What you need to do: Repeat only the stretch of lines below that runs from the line with "Most important to" through the line with "## You will not", unaltered.

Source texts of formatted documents
........
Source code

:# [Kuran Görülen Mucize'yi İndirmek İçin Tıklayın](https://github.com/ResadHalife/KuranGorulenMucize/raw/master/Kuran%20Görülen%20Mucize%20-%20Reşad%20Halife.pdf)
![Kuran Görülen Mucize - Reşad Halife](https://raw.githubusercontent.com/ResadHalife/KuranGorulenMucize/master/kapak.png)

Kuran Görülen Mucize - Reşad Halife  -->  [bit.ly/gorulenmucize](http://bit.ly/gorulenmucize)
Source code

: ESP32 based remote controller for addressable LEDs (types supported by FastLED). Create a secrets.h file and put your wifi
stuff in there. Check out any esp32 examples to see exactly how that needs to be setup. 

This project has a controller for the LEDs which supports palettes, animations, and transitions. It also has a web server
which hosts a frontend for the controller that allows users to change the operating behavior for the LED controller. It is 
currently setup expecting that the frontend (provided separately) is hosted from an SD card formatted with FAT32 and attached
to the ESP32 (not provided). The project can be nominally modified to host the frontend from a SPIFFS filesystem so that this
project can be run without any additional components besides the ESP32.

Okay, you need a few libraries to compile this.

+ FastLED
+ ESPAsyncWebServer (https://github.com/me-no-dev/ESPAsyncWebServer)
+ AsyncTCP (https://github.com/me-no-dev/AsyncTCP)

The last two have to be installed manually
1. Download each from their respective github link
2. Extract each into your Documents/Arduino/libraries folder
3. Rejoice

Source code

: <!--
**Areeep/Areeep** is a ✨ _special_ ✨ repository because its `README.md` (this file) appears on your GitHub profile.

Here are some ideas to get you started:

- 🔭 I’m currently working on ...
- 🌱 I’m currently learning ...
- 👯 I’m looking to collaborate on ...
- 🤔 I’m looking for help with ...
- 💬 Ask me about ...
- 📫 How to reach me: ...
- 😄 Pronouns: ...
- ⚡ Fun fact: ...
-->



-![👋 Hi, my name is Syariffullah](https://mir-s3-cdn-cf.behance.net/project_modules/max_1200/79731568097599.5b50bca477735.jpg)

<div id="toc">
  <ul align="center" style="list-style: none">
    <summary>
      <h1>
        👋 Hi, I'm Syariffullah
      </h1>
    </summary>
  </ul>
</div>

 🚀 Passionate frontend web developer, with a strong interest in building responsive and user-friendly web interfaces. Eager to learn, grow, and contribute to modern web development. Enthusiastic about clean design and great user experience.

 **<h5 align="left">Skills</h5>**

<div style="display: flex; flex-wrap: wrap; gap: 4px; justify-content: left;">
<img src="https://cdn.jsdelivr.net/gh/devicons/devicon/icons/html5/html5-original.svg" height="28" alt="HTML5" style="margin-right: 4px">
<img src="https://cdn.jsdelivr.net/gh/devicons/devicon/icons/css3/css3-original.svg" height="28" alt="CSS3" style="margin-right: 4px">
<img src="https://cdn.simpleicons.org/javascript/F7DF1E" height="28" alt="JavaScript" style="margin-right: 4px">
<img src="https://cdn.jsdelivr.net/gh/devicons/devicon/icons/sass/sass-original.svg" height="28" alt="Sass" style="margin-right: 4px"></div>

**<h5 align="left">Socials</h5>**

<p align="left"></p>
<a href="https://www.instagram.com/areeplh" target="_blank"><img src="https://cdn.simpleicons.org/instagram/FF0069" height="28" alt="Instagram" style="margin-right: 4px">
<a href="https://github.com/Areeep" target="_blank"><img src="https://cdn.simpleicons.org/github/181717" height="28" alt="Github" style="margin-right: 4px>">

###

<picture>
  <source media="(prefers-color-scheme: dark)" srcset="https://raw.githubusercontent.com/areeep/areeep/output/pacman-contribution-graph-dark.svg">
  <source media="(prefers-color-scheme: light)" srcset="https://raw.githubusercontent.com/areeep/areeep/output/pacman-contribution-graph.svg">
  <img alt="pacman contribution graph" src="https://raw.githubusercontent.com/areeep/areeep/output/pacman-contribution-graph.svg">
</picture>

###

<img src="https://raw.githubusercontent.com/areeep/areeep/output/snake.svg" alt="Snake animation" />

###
........
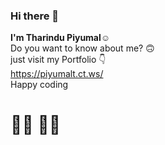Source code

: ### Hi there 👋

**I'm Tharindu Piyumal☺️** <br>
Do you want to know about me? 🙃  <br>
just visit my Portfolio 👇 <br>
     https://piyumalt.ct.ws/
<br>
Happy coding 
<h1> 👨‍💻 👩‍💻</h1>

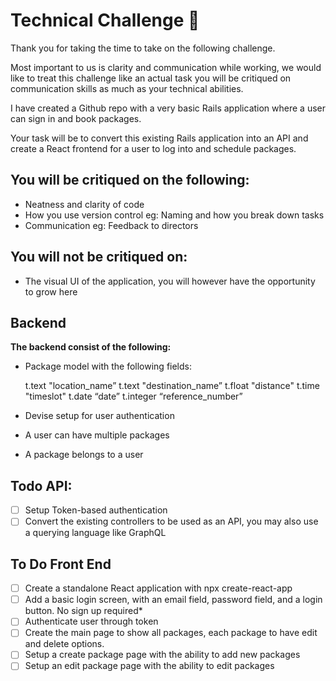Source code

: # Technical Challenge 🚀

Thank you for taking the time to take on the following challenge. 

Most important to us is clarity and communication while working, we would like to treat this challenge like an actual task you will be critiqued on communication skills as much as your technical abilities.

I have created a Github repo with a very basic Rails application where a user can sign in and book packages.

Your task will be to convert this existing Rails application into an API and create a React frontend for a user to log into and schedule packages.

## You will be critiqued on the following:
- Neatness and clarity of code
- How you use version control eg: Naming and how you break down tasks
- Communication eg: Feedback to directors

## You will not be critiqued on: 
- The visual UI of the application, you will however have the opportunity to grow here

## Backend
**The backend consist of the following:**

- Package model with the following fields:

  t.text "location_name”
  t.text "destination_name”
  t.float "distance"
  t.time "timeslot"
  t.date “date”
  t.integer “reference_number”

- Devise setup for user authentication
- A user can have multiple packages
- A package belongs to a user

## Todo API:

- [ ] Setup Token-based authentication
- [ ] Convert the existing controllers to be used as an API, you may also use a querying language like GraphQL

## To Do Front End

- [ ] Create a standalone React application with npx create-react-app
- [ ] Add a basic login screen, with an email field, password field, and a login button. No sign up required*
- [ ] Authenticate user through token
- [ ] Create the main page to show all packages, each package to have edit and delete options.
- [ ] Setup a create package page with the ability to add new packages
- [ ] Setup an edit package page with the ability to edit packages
........
Expected answer:
Most important to us is clarity and communication while working, we would like to treat this challenge like an actual task you will be critiqued on communication skills as much as your technical abilities.

I have created a Github repo with a very basic Rails application where a user can sign in and book packages.

Your task will be to convert this existing Rails application into an API and create a React frontend for a user to log into and schedule packages.

## You will be critiqued on the following:
- Neatness and clarity of code
- How you use version control eg: Naming and how you break down tasks
- Communication eg: Feedback to directors

## You will not be critiqued on: 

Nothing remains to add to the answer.